I found I had an even more updated version from Jan 2009. The code is 
below. Try using this, and let me know if you still have the problem. 
Note that I changed the arguments to RemoveProbes(); there is only 
listOutProbes, listOutProbesSets and cleancdf. cleancdf is the name 
array, without "cdf" or "probe" at the end. For example, if you're 
using the mouse 430 2.0 array, you'd need cleancdf = "mouse4302". If 
you're still having problems, please send the entire output of your 
code and sessionInfo().

Jenny

### The first part is just creating two ojects (ResetEnvir and 
RemoveProbes) originally
### written by Ariel Chernomoretz and modified by Jenny Drnevich to 
remove individual
### probes and/or entire probesets.
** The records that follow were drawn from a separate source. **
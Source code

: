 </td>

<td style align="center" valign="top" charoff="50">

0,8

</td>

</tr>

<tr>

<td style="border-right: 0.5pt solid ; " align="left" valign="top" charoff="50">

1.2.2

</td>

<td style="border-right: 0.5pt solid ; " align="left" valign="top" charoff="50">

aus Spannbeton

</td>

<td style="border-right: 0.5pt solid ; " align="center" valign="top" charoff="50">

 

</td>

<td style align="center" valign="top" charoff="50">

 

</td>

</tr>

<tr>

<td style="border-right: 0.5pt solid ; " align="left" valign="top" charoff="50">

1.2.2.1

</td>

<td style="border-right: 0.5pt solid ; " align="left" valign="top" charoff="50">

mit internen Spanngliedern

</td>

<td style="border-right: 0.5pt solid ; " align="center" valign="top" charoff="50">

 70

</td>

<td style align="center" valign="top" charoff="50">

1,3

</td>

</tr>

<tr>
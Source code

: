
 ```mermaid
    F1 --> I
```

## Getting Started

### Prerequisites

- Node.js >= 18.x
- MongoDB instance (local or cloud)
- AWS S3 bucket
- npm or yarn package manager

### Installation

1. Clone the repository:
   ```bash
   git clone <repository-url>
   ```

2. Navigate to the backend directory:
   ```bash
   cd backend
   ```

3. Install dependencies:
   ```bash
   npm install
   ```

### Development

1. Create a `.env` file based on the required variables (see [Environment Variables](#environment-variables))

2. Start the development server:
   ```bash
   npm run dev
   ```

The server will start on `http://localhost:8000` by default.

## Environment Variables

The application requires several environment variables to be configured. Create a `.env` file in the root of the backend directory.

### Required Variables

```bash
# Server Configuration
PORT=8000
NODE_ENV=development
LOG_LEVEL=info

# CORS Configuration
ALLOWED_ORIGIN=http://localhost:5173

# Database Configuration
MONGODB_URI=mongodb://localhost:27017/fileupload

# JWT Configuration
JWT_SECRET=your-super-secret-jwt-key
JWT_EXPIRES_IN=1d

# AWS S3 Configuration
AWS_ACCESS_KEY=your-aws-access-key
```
Just highlight everything from here until
### you see STOP and paste it to R all at once

### Updated Jan 2009

ResetEnvir<-function(cleancdf){
  cdfpackagename   <- paste(cleancdf,"cdf",sep="")
  probepackagename <- paste(cleancdf,"probe",sep="")
  ll<-search()
  cdfpackagepos <- grep(cdfpackagename,ll)
  if(length(cdfpackagepos)>0) detach(pos=cdfpackagepos)
  ll<-search()
  probepackagepos <- grep(probepackagename,ll)
  if(length(probepackagepos)>0) detach(pos=probepackagepos)
  require(cdfpackagename,character.only=T)
  require(probepackagename,character.only=T)
  require(affy)
}

RemoveProbes<-function(listOutProbes=NULL,
                        listOutProbeSets=NULL,

cleancdf,destructive=TRUE){

  #default probe dataset values
  cdfpackagename   <- paste(cleancdf,"cdf",sep="")
  probepackagename <- paste(cleancdf,"probe",sep="")
  require(cdfpackagename,character.only = TRUE)
  require(probepackagename,character.only = TRUE)
  probe.env.orig <- get(probepackagename)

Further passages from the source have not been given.